I really had no intention of posting about him again ~ sometimes the sweetest, most difficult, most treasured memories are best kept tucked away inside. But I got to thinking and I remembered that the real reason I blog is (mostly) for me. It's so I can put my thoughts somewhere so they're not bouncing around in my head. Last night I was thinking about what memory I would post about today and he's the only thing I was remembering ~ the only thoughts bouncing around were about him. That's because on Saturday memories of him came back in a rush.
I was doing a little bit of sorting through Kevin, Joe, Katie & Mandy's old schoolwork and I came across some papers that I thought I had lost.

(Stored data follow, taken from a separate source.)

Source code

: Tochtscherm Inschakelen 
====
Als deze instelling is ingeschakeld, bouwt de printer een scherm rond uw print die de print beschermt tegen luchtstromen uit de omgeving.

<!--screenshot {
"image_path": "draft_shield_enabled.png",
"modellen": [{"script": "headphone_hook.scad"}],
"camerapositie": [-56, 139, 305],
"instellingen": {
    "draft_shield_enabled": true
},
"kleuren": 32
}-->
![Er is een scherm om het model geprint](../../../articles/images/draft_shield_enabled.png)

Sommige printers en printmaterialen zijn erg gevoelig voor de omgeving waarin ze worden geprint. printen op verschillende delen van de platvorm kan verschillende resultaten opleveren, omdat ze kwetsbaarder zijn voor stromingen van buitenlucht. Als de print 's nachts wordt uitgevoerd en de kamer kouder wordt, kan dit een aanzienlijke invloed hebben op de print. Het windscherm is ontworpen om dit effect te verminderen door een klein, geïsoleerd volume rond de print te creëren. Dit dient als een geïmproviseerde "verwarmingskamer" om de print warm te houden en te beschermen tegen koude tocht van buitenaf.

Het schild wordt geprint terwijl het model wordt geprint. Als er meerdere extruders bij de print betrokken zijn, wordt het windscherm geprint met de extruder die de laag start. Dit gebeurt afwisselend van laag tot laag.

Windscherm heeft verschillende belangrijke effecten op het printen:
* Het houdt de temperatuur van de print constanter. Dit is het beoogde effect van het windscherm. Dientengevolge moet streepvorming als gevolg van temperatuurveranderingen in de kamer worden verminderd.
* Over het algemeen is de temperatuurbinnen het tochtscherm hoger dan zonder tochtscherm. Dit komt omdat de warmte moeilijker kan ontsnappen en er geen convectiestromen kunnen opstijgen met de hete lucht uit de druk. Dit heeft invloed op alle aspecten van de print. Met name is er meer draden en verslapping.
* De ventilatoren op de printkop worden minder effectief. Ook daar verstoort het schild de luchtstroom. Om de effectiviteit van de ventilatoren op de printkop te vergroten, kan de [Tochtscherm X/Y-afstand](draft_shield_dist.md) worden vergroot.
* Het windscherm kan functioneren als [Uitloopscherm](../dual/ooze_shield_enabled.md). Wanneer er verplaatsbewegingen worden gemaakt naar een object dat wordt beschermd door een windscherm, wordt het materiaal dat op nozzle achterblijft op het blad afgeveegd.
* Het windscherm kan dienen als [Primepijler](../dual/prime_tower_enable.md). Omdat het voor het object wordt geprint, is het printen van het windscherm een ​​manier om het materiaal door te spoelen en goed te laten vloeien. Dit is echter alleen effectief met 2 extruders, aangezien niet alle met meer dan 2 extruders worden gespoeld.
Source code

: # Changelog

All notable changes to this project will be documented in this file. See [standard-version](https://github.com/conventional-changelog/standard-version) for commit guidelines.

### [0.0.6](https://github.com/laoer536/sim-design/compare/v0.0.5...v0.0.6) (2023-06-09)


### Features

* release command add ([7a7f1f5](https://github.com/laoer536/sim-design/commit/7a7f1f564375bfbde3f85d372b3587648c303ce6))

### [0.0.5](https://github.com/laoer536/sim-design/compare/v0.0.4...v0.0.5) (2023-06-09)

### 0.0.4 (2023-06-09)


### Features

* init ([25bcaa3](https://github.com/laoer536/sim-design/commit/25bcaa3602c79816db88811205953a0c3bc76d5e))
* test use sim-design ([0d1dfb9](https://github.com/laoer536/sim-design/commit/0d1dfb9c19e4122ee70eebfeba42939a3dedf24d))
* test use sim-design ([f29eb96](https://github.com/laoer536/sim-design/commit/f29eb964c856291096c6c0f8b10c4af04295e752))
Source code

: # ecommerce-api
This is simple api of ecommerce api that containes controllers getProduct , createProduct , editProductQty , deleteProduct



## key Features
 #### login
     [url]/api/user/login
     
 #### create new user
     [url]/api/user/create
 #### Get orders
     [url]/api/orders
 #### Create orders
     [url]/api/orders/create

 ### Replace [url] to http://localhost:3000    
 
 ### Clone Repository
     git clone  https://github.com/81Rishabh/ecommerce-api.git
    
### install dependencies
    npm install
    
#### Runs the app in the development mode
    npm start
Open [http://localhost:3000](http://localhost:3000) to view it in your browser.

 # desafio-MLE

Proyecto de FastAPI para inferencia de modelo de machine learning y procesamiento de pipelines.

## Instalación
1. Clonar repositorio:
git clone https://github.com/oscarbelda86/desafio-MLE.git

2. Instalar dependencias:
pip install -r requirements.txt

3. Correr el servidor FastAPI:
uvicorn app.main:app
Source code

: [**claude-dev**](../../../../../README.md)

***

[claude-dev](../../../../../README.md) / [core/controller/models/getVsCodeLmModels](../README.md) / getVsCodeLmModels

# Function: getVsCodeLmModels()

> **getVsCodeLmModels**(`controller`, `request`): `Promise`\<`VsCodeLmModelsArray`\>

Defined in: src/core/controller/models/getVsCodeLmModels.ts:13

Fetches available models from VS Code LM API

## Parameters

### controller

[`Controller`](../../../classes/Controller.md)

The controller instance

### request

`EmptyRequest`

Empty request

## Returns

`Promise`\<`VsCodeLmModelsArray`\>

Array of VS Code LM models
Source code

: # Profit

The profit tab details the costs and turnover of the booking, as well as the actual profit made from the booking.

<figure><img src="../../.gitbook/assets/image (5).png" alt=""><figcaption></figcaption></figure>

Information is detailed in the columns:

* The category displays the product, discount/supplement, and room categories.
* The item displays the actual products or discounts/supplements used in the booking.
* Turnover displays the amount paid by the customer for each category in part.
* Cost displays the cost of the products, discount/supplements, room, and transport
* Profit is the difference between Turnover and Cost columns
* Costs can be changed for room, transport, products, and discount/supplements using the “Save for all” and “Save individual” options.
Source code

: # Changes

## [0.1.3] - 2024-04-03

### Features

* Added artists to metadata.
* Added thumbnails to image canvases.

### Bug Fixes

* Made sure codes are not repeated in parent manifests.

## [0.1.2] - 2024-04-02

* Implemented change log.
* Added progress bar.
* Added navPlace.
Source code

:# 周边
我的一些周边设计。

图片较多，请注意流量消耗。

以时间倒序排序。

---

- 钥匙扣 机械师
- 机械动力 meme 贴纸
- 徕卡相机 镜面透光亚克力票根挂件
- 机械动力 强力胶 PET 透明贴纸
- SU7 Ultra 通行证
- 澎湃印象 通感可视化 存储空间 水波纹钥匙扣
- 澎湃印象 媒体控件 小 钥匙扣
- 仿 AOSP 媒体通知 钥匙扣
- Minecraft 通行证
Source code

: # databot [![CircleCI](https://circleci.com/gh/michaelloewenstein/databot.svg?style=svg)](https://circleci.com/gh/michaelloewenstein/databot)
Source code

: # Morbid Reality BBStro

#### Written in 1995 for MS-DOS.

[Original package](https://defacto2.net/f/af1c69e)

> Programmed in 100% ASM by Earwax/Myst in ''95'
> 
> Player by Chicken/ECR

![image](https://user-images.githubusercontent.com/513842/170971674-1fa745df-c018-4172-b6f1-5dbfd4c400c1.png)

I've searched for them for many years and shed tears at the thought that they were gone forever. If I contacted the right places I could have had them replaced but I didn't want to have to do that ~ I didn't want to call around for new copies of his birth & death certificates or his autopsy report....I just wanted them to be where they were suppose to be. In with all my other important papers.
Anyway, I was going through some of my childrens' papers from their schools in Wisconsin. I was smiling and even laughing out loud over some of the things I was looking at. Like a large envelope of photos of a cute little boy that said "Keep Out" and "For Kevin's Eyes Only" on it, and a "My mother is..." paper by Katie that said I was 7 feet tall and 100 lbs!!
And there they were ~ tucked in between Mandy's kindergarten "Color book" and "The Longest Journey" illustrated by Joe. No logical reason for them to be there, none at all. But there they were ~ in an envelope marked "Ronnie". I took them out, unfolded them, re-folded them & put them back in the envelope. I didn't read them ~ I know what they say. I don't know how they got there or when they got there but I'm so happy that I found them. When you don't have a lot of memories, especially tangible things like old school papers or first drawings, the few bits & pieces you do have are that much more special I think. I sure don't need the bits & pieces in order to remember ~ but I'm so glad they're not lost anymore.